Wie schafft die Weltnummer 10 es, die nächsten Rennen ohne zu hohe Erwartungen anzugehen? Ihre Reife ist sicher ein Faktor. Ein weiterer dürfte sein, dass sich Koller nach einem mentalen Tief vor rund zwei Jahren von Rangzielen verabschiedet hat.
Koller hat gute Erfahrungen damit gemacht. Sie fokussiert auf sich, nimmt sich Kleinigkeiten vor. Eine bestimmte Linie in einer Abfahrt beispielsweise. «So erreiche ich Ziele schon während des Rennens», erklärt sie ihre Taktik, «und zwar unabhängig vom Resultat.»
Sie nimmt das Risiko in Kauf
Mit 28 gehört Nicole Koller zu den erfahrenen Fahrerinnen. Erfolge feierte die in St. Gallenkappel in der Gemeinde Eschenbach aufgewachsene Athletin früh. 2014 wurde sie Junioren-Weltmeisterin, im Jahr darauf holte sie WM-Bronze. 2023 kam Koller auf höchster Stufe in den Top Ten an, letzte Saison klassierte sie sich in diesen sechsmal.
Dazu fuhr sie zusammen mit Anne Terpstra überlegen zum Gesamtsieg am Cape Epic, dem prestigeträchtigsten Bike-Etappenrennen der Welt. Das verschaffte ihr viel Aufmerksamkeit. Sonst steht Koller oftmals im Schatten von anderen starken Schweizer Fahrerinnen wie Alessandra Keller, Sina Frei oder Jolanda Neff.
Gradlinig verlief Kollers Weg in die Weltspitze nicht. Die Leistungen in den Saisons 2022 und 2023 beurteilt sie etwa kritisch. Und die geplatzten Olympia-Träume 2024 waren schmerzhaft. «Ich habe vieles hinterfragt», sagt Koller, «und habe mich wohl auch zu häufig zu früh untergeordnet.»
Mit der Aussage zielt sie auch auf Rennsituationen, in denen sie zu nett agierte. «Jetzt habe ich langsam meinen Weg gefunden», ist Koller sicher. Wie sich das äussert?
Die Mountainbikerin sagt, in Rennwochen blicke sie weder nach links noch nach rechts. Koller macht stattdessen, was sie für richtig hält. Auf dem Bike ist sie zudem unnachgiebiger und selbstbewusster geworden. Hat sie das Gefühl, nicht am Limit zu fahren, lässt sie nicht locker.
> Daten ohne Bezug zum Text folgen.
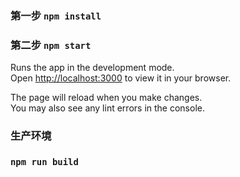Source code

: ### 第一步 `npm install`


### 第二步 `npm start`

Runs the app in the development mode.\
Open [http://localhost:3000](http://localhost:3000) to view it in your browser.

The page will reload when you make changes.\
You may also see any lint errors in the console.

### 生产环境
### `npm run build`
Wie bei den Rennen in Brasilien, die sie nach einer Topvorbereitung mit dem Vorhaben anpackte, mit den Besten mitfahren zu wollen. Auf die Gefahr hin, dafür zu büssen. Oder wie sie sagt: «Dass es mich halt nimmt.»
Koller lacht. Das tut sie in diesem Gespräch in einem Café in Wald häufig. Die Profisportlerin ist zugänglich. Und redet nicht viel, um trotzdem nichts zu sagen, sondern erzählt offen und ungeschönt. Ungewöhnlich findet sie das alles nicht. «Ich muss ja nichts verstecken.»
Schiffbruch mit den Zahlen
Im bereits fünften Jahr fährt Koller für das deutsche Ghost-Factory-Racing-Team. Ihre Ein- oder Zweijahresverträge handelt die Laupnerin jeweils selber aus. Kein Manager soll dies übernehmen.
Das wolle nicht nur sie als Sportlerin so, das wünschten sich auch die Verantwortlichen von Ghost, sagt Koller. «Es ist ihnen wichtig, dass die Athletinnen für sich selber einstehen.»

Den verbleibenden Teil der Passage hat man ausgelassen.